Setting distance and duration records for human-powered flight that are still unmatched today, the Daedalus project provided NASA and the MIT team the opportunity to explore new technologies for lightweight aircraft and high-altitude, long-duration flight. Also from this effort came the kernel of a company that—with the help of NASA partnerships—is producing some of the world’s most advanced aviation technologies.

Partnership

In 1989, John Langford founded Aurora Flight Sciences Corporation in a small office in Alexandria, Virginia. Langford had managed the Daedalus project and saw great potential in applying the technologies developed for that effort to the innovation of high-altitude unmanned aerial vehicles (UAVs) for global climate change research. Almost immediately, Aurora established a pattern of partnership with NASA that continues today.

“NASA has been a critical supporter of Aurora from day one,” says Langford. The company has engaged in numerous Small Business Innovation Research (SBIR) and Small Business Technology Transfer (STTR) projects with the Agency, beginning with its initial Ames Research Center SBIR, for the development of a fuel cell-based high-altitude propulsion system, up until its most recent contract in 2009 to create aspirated compressors for a high-altitude, long-endurance (HALE) concept engine for Glenn Research Center. These partnerships have provided opportunities for Aurora on multiple fronts, Langford says.

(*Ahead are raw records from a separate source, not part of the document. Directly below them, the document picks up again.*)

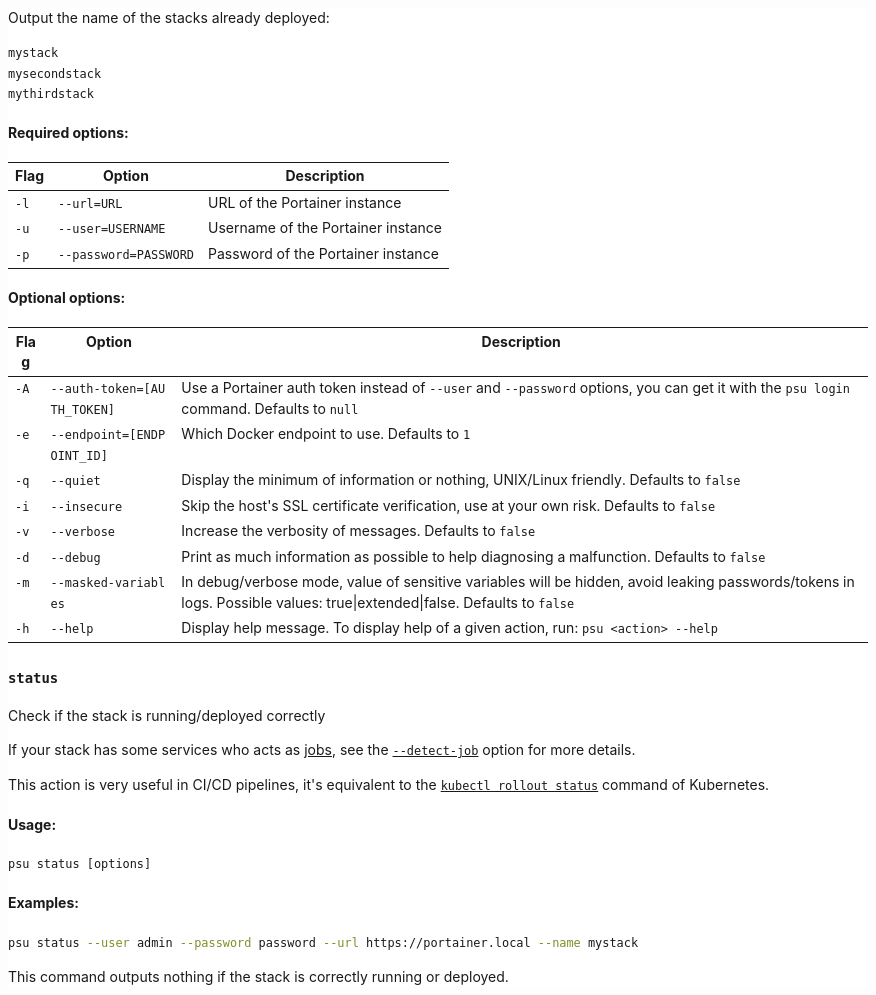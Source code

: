 Output the name of the stacks already deployed:
```bash
mystack
mysecondstack
mythirdstack
```

#### Required options:
| Flag       | Option                           | Description |
| ---------- | -------------------------------- | ----------- |
| `-l`       | `--url=URL`                      | URL of the Portainer instance  |
| `-u`       | `--user=USERNAME`                | Username of the Portainer instance |
| `-p`       | `--password=PASSWORD`            | Password of the Portainer instance |

#### Optional options:
| Flag       | Option                           | Description |
| ---------- | -------------------------------- | ----------- |
| `-A`       | `--auth-token=[AUTH_TOKEN]`      | Use a Portainer auth token instead of `--user` and `--password` options, you can get it with the `psu login` command. Defaults to `null` |
| `-e`       | `--endpoint=[ENDPOINT_ID]`       | Which Docker endpoint to use. Defaults to `1` |
| `-q`       | `--quiet`                        | Display the minimum of information or nothing, UNIX/Linux friendly. Defaults to `false` |
| `-i`       | `--insecure`                     | Skip the host's SSL certificate verification, use at your own risk. Defaults to `false` |
| `-v`       | `--verbose`                      | Increase the verbosity of messages. Defaults to `false` |
| `-d`       | `--debug`                        | Print as much information as possible to help diagnosing a malfunction. Defaults to `false` |
| `-m`       | `--masked-variables`             | In debug/verbose mode, value of sensitive variables will be hidden, avoid leaking passwords/tokens in logs. Possible values: true\|extended\|false. Defaults to `false` |
| `-h`       | `--help`                         | Display help message. To display help of a given action, run: `psu <action> --help` |

### `status`
Check if the stack is running/deployed correctly

If your stack has some services who acts as [jobs](#job), see the [`--detect-job`](#detect-job-option) option for more details.

This action is very useful in CI/CD pipelines, it's equivalent to the [`kubectl rollout status`](https://kubernetes.io/docs/reference/generated/kubectl/kubectl-commands#-em-status-em-) command of Kubernetes.

#### Usage:
`psu status [options]`

#### Examples:

```bash
psu status --user admin --password password --url https://portainer.local --name mystack
```

This command outputs nothing if the stack is correctly running or deployed.
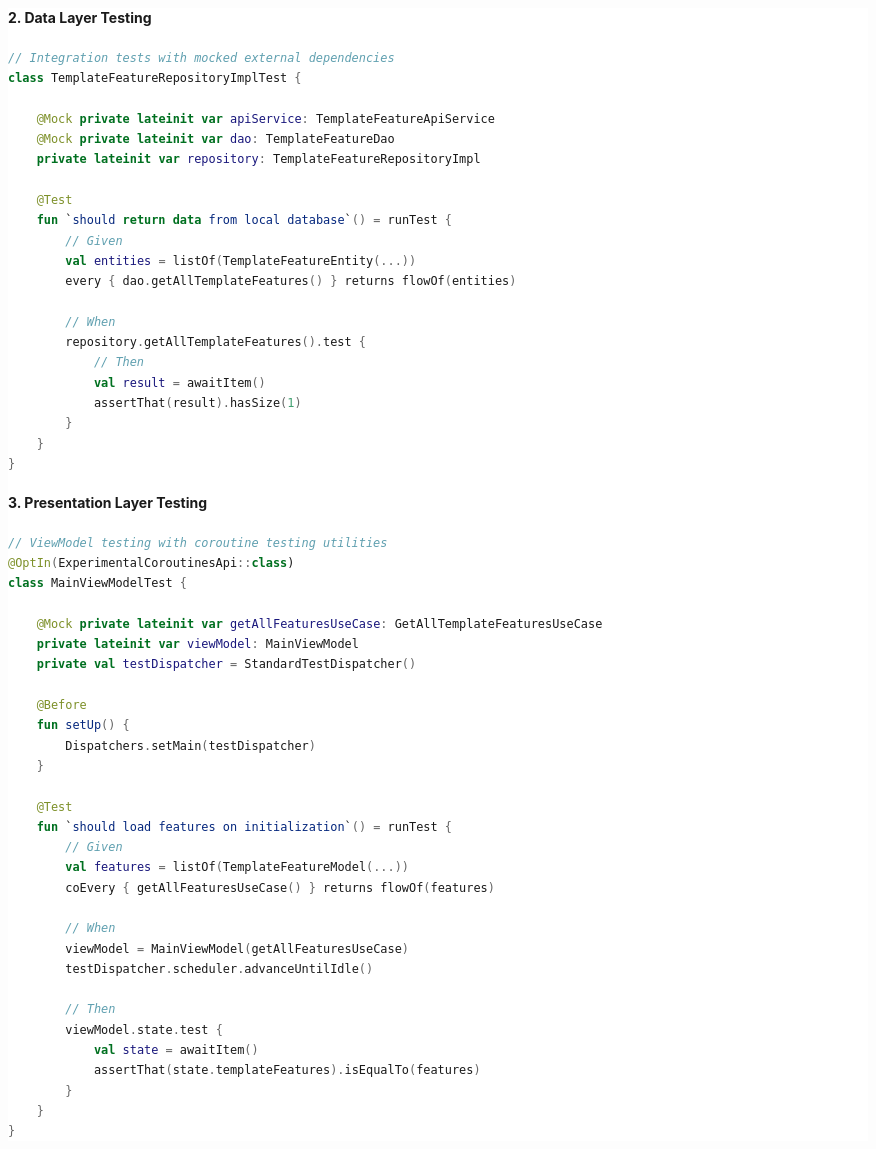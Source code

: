 #### 2. Data Layer Testing

```kotlin
// Integration tests with mocked external dependencies
class TemplateFeatureRepositoryImplTest {
    
    @Mock private lateinit var apiService: TemplateFeatureApiService
    @Mock private lateinit var dao: TemplateFeatureDao
    private lateinit var repository: TemplateFeatureRepositoryImpl
    
    @Test
    fun `should return data from local database`() = runTest {
        // Given
        val entities = listOf(TemplateFeatureEntity(...))
        every { dao.getAllTemplateFeatures() } returns flowOf(entities)
        
        // When
        repository.getAllTemplateFeatures().test {
            // Then
            val result = awaitItem()
            assertThat(result).hasSize(1)
        }
    }
}
```

#### 3. Presentation Layer Testing

```kotlin
// ViewModel testing with coroutine testing utilities  
@OptIn(ExperimentalCoroutinesApi::class)
class MainViewModelTest {
    
    @Mock private lateinit var getAllFeaturesUseCase: GetAllTemplateFeaturesUseCase
    private lateinit var viewModel: MainViewModel
    private val testDispatcher = StandardTestDispatcher()
    
    @Before
    fun setUp() {
        Dispatchers.setMain(testDispatcher)
    }
    
    @Test
    fun `should load features on initialization`() = runTest {
        // Given
        val features = listOf(TemplateFeatureModel(...))
        coEvery { getAllFeaturesUseCase() } returns flowOf(features)
        
        // When
        viewModel = MainViewModel(getAllFeaturesUseCase)
        testDispatcher.scheduler.advanceUntilIdle()
        
        // Then
        viewModel.state.test {
            val state = awaitItem()
            assertThat(state.templateFeatures).isEqualTo(features)
        }
    }
}
```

“There is a technology development function, a personnel development function, and also a collaboration function through SBIRs and STTRs,” he explains. “We have bright new talent, and these programs provide a great way for people to explore new ideas.”

Aurora, now headquartered in Manassas, Virginia, has also worked with NASA on several unique initiatives. The company developed the Perseus A, Perseus B, and Theseus test bed UAVs for NASA’s Environmental Research Aircraft and Sensor Technology (ERAST) program. Designed to encourage the advancement of cost-effective UAVs for HALE science missions, ERAST was instrumental in the creation of new UAV technologies like the Predator B, known as the Altair in its NASA science mission version and as the MQ-9 Reaper for the military. Aurora also designed and created a series of UAVs for potential long-range science missions on Mars.

In addition, a Space Act Agreement with Goddard Space Flight Center and West Virginia University was significant to Aurora’s commercial activities today. Through the partnership, Aurora developed low-cost composite materials manufacturing capabilities and opened a manufacturing facility in West Virginia. These outcomes enabled Aurora to provide cost-efficient airframe parts for the Teledyne Ryan (now Northrop Grumman) Global Hawk UAV, designed for the U.S. Air Force.